El arte en los tiempos de Altamira no es una exposición arqueológica. Aunque las obras expuestas fueron descubiertas en excavaciones, no se muestran del modo habitual, como fragmentos de pruebas halladas entre herramientas líticas, restos de animales que servían de alimento y planos de zonas destinadas a vivienda y empleados para construir una forma de vida extinta. Esta es la función que desempeñan admirablemente los museos arqueológicos, como la excelente presentación llevada a cabo por el propio centro museístico de Altamira. El propósito de esta exposición es demostrar que las ideas y técnicas del arte figurativo y decorativo siguen siendo las mismas y que en los últimos diez mil años de la última Edad de Hielo existía un concepto de la estética con el que, en tanto que humanos modernos con el mismo cerebro, todavía nos podemos relacionar.

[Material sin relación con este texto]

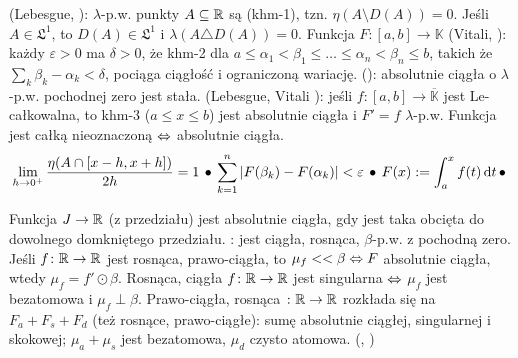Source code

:  (Lebesgue, ): $\lambda$-p.w. punkty $A \subseteq \mathbb{R}$ są  (khm-1), tzn. $\eta (A \setminus D(A)) = 0$.
Jeśli $A \in \mathfrak L^1$, to $D(A) \in \mathfrak L^1$ i $\lambda(A \triangle D(A)) = 0$.
Funkcja $F \colon [a,b] \to \mathbb K$  (Vitali, ): każdy $\varepsilon > 0$ ma $\delta > 0$, że khm-2 dla $a \le \alpha_1 < \beta_1 \le \ldots \le \alpha_n < \beta_n \le b$, takich że $\sum_k \beta_k - \alpha_k < \delta$, pociąga ciągłość i ograniczoną wariację.
 (): absolutnie ciągła o $\lambda$-p.w. pochodnej zero jest stała.
 (Lebesgue, Vitali ): jeśli $f \colon [a,b] \to \overline {\mathbb K}$ jest Le-całkowalna, to khm-3 ($a \le x \le b$) jest absolutnie ciągła i $F' = f$ $\lambda$-p.w.
Funkcja jest całką nieoznaczoną $\Leftrightarrow$ absolutnie ciągła.
\[
	\lim_{h \to 0^+} \frac{\eta(A \cap [x-h, x+h])}{2h} = 1 \, \bullet \,
	\sum_{k=1}^n |F(\beta_k) - F(\alpha_k)| < \varepsilon \, \bullet \,
	F(x) := \int_a^x f(t) \,\textrm{d}t \, \bullet \,
\]

Funkcja $J \to \mathbb{R}$ (z przedziału) jest absolutnie ciągła, gdy jest taka obcięta do dowolnego domkniętego przedziału.
: jest ciągła, rosnąca, $\beta$-p.w. z pochodną zero.
Jeśli $f \colon \mathbb{R} \to \mathbb{R}$ jest rosnąca, prawo-ciągła, to $\mu_f << \beta \Leftrightarrow F$ absolutnie ciągła, wtedy $\mu_f = f' \odot \beta$.
Rosnąca, ciągła $f \colon \mathbb{R} \to \mathbb{R}$ jest singularna $\Leftrightarrow$ $\mu_f$ jest bezatomowa i $\mu_f \perp \beta$.
Prawo-ciągła, rosnąca $ \colon \mathbb{R} \to \mathbb{R}$ rozkłada się na $F_a + F_s + F_d$ (też rosnące, prawo-ciągłe): sumę absolutnie ciągłej, singularnej i skokowej; $\mu_a + \mu_s$ jest bezatomowa, $\mu_d$ czysto atomowa. (, )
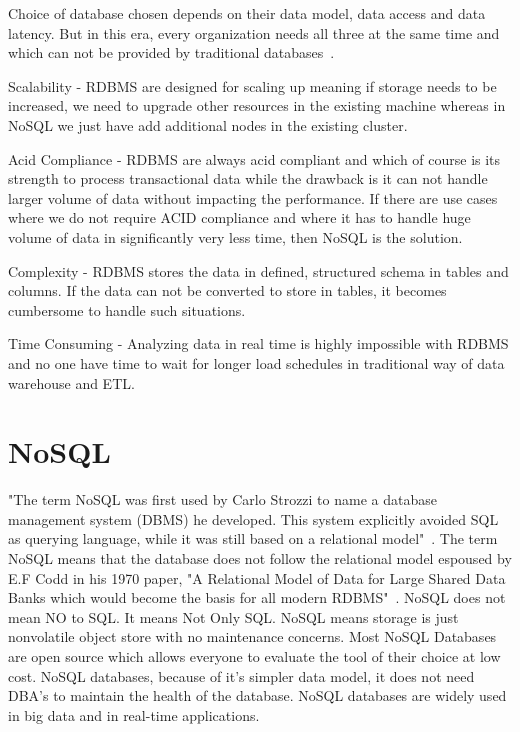 Choice of database chosen depends on their data model, data access and 
data latency. But in this era, every organization needs all three 
at the same time and which can not be provided by traditional 
databases~\cite{hid-sp18-710-vish}.

Scalability - RDBMS are designed for scaling up meaning if storage needs
to be increased, we need to upgrade other resources in the existing 
machine whereas in NoSQL we just have add additional nodes in the
existing cluster. 

Acid Compliance - RDBMS are always acid compliant and which of course is
its strength to process transactional data while the drawback is it can
not handle larger volume of data without impacting the performance. If
there are use cases where we do not require ACID compliance and  where
it has to handle huge volume of data in significantly very less time, 
then NoSQL is the solution.

Complexity - RDBMS stores the data in defined, structured schema in
tables and columns. If the data can not be converted to store in tables,
it becomes cumbersome to handle such situations. 

Time Consuming - Analyzing data in real time is highly impossible with
RDBMS and no one have time to wait for longer load schedules in 
traditional way of data warehouse and ETL.

\section{NoSQL}

"The term NoSQL was first used by Carlo Strozzi to name a database
management system (DBMS) he developed. This system explicitly 
avoided SQL as querying language, while it was still based on a
relational model"~\cite{hid-sp18-710-seasupenn}. The term NoSQL means that
the database does not follow the relational model espoused by 
E.F Codd in his 1970 paper, "A Relational Model of Data for Large
Shared Data Banks which would become the basis for all modern 
RDBMS"~\cite{hid-sp18-710-rdbms}. NoSQL does not mean NO to SQL. 
It means Not Only SQL. NoSQL means storage is just nonvolatile 
object store with no maintenance concerns. Most NoSQL Databases
are open source which allows everyone to evaluate the tool of their 
choice at low cost. NoSQL databases, because of it's simpler 
data model, it does not need DBA's to maintain the health of 
the database. NoSQL databases are widely used in big data 
and in real-time applications.  

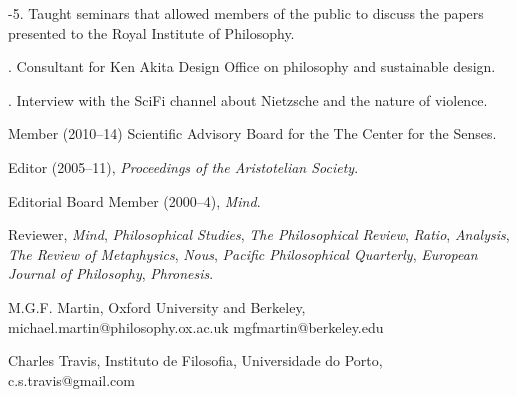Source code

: \documentclass[11pt]{article}
\begin{document}
-5. Taught seminars that allowed members of the public to discuss the papers presented to the Royal Institute of Philosophy.

. Consultant for Ken Akita Design Office on philosophy and sustainable design.

. Interview with the SciFi channel about Nietzsche and the nature of violence.

\bigskip

\medskip


\ind Member (2010--14) Scientific Advisory Board for the The Center for the Senses.

\ind Editor (2005--11), \emph{Proceedings of the Aristotelian Society}.

\ind Editorial Board Member (2000--4), \emph{Mind}. 

\ind Reviewer, \emph{Mind}, \emph{Philosophical Studies},
\emph{The Philosophical Review}, \emph{Ratio}, \emph{Analysis}, \emph{The Review of Metaphysics}, \emph{Nous}, \emph{Pacific Philosophical Quarterly}, \emph{European Journal of Philosophy}, \emph{Phronesis}.


\medskip

\ind M.G.F. Martin, Oxford University and Berkeley, michael.martin@philosophy.ox.ac.uk mgfmartin@berkeley.edu

\ind Charles Travis, Instituto de Filosofia, Universidade do Porto, c.s.travis@gmail.com
\end{document}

Deseo manifestar mi más profundo agradecimiento a Paloma Botín, patrono de la Fundación Botín, y a Neil MacGregor, director del Museo Británico, por el apoyo prestado durante la preparación de esta exposición. Muchas otras personas también han contribuido a su realización, como Begoña Guerrica- Echevarría y Amaia Barredo Vales, de la Fundación Botín, a las que deseo agradecer en particular su inmensa y constante paciencia; los diseñadores Fernando y Fernando Riancho de Tres Diseño Gráfico, y el Dr. Roberto Ontañón, que prestó asesoramiento sobre el material de Cantabria. Asimismo deseo expresar mi gratitud a Rosalind Winton, Julia Howard y Marianne Eve, que desde Londres se encargaron de gestionar la colaboración y organizar los préstamos, así como al ilustrador Stephen Crummy, que preparó las ilustraciones en forma de dibujos.
i B. Madariaga de la Campa, Sanz de Sautuola y el Descubrimiento de Altamira, Santander, 2000.